Immunosuppressive cells residing in the tumor microenvironment, especially tumor associated macrophages (TAMs), hinder the infiltration and activation of T cells, limiting the anti-cancer outcomes of immune checkpoint blockade. Here, we report a biocompatible alginate-based hydrogel loaded with Pexidartinib (PLX)-encapsulated nanoparticles that gradually release PLX at the tumor site to block colony-stimulating factor 1 receptors (CSF1R) for depleting TAMs. The controlled TAM depletion creates a favorable milieu for facilitating local and systemic delivery of anti-programmed cell death protein 1 (aPD-1) antibody-conjugated platelets to inhibit post-surgery tumor recurrence. The tumor immunosuppressive microenvironment is also reprogrammed by TAM elimination, further promoting the infiltration of T cells into tumor tissues.

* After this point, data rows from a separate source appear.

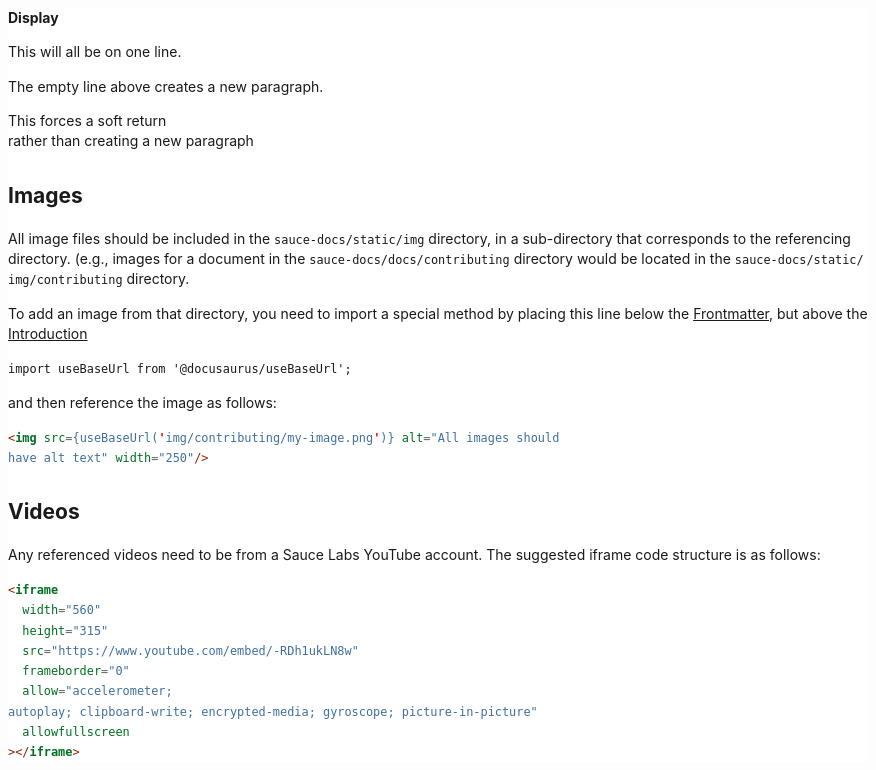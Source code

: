 </td>
</tr>
<tr>
<td>

**Display**

</td>
      <td>

This
will
all
be
on
one
line.

The empty line above creates a new paragraph.

This forces a soft return<br />
rather than creating a new paragraph

</td>
    </tr>
  </tbody>
</table>

## Images

All image files should be included in the `sauce-docs/static/img` directory, in a sub-directory that
corresponds to the referencing directory. (e.g., images for a document in the `sauce-docs/docs/contributing` directory
would be located in the `sauce-docs/static/img/contributing` directory.

To add an image from that directory, you need to import a special method by placing this line
below the [Frontmatter](#frontmatter), but above the [Introduction](#introduction)

```markdown
import useBaseUrl from '@docusaurus/useBaseUrl';
```

and then reference the image as follows:

```html
<img src={useBaseUrl('img/contributing/my-image.png')} alt="All images should
have alt text" width="250"/>
```

## Videos

Any referenced videos need to be from a Sauce Labs YouTube account.
The suggested iframe code structure is as follows:

```html
<iframe
  width="560"
  height="315"
  src="https://www.youtube.com/embed/-RDh1ukLN8w"
  frameborder="0"
  allow="accelerometer;
autoplay; clipboard-write; encrypted-media; gyroscope; picture-in-picture"
  allowfullscreen
></iframe>
```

Moreover, the inflammatory environment after surgery could trigger the activation of platelets to facilitate the release of aPD-1 accompanied with platelet-derived microparticles binding to PD-1 receptors for re-activating T cells. All these results collectively indicate that the immunotherapeutic efficacy against tumor recurrence of both local and systemic administration of aPD-1 antibody-conjugated platelets could be strengthened by local depletion of TAMs through the hydrogel reservoir.

Suggested Citation

  • Zhaoting Li & Yingyue Ding & Jun Liu & Jianxin Wang & Fanyi Mo & Yixin Wang & Ting-Jing Chen-Mayfield & Paul M. Sondel & Seungpyo Hong & Quanyin Hu, 2022. "Depletion of tumor associated macrophages enhances local and systemic platelet-mediated anti-PD-1 delivery for post-surgery tumor recurrence treatment," Nature Communications, Nature, vol. 13(1), pages 1-15, December.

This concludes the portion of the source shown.